Work order:
Of the entries below, return only those lines from the line with "雨痕的学习笔记还是很不错的，" to the line with "# Devsearch Demo", exactly, both included.

[Stored entries]
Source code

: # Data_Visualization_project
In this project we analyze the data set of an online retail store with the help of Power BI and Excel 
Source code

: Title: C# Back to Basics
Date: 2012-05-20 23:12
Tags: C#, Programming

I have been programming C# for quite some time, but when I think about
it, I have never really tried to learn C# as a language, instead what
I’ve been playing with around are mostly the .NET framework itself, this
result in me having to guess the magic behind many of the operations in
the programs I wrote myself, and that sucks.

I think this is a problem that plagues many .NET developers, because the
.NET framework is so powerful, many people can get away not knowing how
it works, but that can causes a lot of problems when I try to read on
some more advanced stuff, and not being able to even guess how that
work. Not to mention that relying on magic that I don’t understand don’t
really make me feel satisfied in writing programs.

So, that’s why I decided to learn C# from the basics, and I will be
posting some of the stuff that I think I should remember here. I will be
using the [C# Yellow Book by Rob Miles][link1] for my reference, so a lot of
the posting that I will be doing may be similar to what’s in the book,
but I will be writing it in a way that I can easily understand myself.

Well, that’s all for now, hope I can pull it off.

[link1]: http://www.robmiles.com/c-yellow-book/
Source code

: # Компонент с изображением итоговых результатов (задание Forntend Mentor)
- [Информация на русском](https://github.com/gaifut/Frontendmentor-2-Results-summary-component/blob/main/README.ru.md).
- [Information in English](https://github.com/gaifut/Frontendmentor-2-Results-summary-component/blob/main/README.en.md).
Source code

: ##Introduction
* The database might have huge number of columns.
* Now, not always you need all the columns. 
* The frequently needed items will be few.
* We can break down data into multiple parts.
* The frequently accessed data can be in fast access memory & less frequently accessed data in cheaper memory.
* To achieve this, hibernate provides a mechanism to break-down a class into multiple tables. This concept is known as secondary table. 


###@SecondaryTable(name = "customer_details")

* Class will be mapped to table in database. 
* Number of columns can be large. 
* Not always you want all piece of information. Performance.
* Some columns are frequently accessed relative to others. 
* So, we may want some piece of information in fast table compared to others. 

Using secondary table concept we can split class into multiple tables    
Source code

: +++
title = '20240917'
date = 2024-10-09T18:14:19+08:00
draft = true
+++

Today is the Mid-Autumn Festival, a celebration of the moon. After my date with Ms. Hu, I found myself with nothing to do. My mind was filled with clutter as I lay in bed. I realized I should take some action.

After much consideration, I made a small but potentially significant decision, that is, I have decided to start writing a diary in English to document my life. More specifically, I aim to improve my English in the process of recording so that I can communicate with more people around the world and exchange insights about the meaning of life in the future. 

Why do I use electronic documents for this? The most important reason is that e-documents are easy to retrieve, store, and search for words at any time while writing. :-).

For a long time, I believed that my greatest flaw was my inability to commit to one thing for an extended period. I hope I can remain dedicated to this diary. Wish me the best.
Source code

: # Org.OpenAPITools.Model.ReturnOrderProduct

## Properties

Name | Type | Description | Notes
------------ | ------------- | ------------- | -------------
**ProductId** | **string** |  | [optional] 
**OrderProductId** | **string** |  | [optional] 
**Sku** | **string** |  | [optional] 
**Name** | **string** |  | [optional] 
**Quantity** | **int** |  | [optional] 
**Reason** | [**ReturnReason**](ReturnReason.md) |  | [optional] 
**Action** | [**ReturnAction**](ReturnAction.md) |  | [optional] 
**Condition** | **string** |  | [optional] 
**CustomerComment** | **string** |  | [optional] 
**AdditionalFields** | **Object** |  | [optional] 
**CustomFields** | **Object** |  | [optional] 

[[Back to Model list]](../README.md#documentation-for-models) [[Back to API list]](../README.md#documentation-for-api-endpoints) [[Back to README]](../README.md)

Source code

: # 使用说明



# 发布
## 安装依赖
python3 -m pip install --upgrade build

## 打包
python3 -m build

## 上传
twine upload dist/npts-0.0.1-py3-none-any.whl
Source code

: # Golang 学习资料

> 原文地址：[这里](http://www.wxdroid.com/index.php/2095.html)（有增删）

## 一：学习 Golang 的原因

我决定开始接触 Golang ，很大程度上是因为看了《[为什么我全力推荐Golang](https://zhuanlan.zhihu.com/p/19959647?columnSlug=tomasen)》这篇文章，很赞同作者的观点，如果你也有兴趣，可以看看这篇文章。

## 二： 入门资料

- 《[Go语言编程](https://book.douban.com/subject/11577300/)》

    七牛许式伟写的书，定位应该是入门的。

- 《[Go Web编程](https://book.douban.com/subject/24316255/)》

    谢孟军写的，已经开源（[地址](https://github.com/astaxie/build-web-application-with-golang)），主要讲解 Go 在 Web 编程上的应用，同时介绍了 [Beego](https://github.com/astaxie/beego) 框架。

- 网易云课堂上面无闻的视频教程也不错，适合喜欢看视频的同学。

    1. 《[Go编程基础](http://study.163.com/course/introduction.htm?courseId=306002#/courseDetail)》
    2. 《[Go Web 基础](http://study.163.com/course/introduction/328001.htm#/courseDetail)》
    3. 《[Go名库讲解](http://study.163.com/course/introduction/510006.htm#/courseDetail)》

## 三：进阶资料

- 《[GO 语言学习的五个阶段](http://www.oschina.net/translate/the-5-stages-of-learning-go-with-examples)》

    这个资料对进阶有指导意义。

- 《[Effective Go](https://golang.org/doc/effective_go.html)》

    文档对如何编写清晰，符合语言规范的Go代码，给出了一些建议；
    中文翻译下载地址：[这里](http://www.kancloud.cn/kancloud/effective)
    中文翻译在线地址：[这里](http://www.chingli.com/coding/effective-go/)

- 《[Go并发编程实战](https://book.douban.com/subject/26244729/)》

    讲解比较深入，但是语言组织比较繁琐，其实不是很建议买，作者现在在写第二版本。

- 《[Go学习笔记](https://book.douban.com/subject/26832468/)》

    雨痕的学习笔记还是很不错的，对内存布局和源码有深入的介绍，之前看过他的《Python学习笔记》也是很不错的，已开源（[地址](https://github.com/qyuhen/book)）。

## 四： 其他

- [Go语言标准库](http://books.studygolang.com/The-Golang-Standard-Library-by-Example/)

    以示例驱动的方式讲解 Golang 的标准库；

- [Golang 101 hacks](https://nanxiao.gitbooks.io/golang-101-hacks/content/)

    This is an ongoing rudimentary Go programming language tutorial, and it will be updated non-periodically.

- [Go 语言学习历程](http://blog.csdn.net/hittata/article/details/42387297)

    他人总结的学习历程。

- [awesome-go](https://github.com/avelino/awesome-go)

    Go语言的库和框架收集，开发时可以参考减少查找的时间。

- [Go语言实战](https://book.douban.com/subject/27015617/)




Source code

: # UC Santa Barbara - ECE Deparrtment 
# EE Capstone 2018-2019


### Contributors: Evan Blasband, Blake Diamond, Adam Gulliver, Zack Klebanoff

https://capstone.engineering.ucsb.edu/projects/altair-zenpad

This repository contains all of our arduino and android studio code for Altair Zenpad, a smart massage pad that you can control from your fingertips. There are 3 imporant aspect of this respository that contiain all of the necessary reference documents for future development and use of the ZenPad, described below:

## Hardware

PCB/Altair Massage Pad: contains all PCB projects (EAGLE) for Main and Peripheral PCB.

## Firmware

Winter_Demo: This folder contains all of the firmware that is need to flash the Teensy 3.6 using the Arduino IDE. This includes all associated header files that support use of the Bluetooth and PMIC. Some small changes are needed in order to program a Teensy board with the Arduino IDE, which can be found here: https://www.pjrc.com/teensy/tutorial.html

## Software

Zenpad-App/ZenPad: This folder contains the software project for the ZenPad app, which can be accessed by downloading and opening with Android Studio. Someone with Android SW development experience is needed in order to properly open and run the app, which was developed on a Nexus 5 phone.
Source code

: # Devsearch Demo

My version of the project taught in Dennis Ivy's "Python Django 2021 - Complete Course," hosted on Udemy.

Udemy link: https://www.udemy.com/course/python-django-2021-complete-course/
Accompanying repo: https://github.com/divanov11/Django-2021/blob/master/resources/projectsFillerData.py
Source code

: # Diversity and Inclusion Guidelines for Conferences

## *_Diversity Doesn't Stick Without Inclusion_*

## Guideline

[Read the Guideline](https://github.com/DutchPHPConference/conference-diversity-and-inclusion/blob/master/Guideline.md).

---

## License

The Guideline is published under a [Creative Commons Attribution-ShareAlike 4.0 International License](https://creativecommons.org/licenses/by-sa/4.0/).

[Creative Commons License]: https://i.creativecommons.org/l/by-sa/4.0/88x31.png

Exercise answer:
    雨痕的学习笔记还是很不错的，对内存布局和源码有深入的介绍，之前看过他的《Python学习笔记》也是很不错的，已开源（[地址](https://github.com/qyuhen/book)）。

## 四： 其他

- [Go语言标准库](http://books.studygolang.com/The-Golang-Standard-Library-by-Example/)

    以示例驱动的方式讲解 Golang 的标准库；

- [Golang 101 hacks](https://nanxiao.gitbooks.io/golang-101-hacks/content/)

    This is an ongoing rudimentary Go programming language tutorial, and it will be updated non-periodically.

- [Go 语言学习历程](http://blog.csdn.net/hittata/article/details/42387297)

    他人总结的学习历程。

- [awesome-go](https://github.com/avelino/awesome-go)

    Go语言的库和框架收集，开发时可以参考减少查找的时间。

- [Go语言实战](https://book.douban.com/subject/27015617/)




Source code

: # UC Santa Barbara - ECE Deparrtment 
# EE Capstone 2018-2019


### Contributors: Evan Blasband, Blake Diamond, Adam Gulliver, Zack Klebanoff

https://capstone.engineering.ucsb.edu/projects/altair-zenpad

This repository contains all of our arduino and android studio code for Altair Zenpad, a smart massage pad that you can control from your fingertips. There are 3 imporant aspect of this respository that contiain all of the necessary reference documents for future development and use of the ZenPad, described below:

## Hardware

PCB/Altair Massage Pad: contains all PCB projects (EAGLE) for Main and Peripheral PCB.

## Firmware

Winter_Demo: This folder contains all of the firmware that is need to flash the Teensy 3.6 using the Arduino IDE. This includes all associated header files that support use of the Bluetooth and PMIC. Some small changes are needed in order to program a Teensy board with the Arduino IDE, which can be found here: https://www.pjrc.com/teensy/tutorial.html

## Software

Zenpad-App/ZenPad: This folder contains the software project for the ZenPad app, which can be accessed by downloading and opening with Android Studio. Someone with Android SW development experience is needed in order to properly open and run the app, which was developed on a Nexus 5 phone.
Source code

: # Devsearch Demo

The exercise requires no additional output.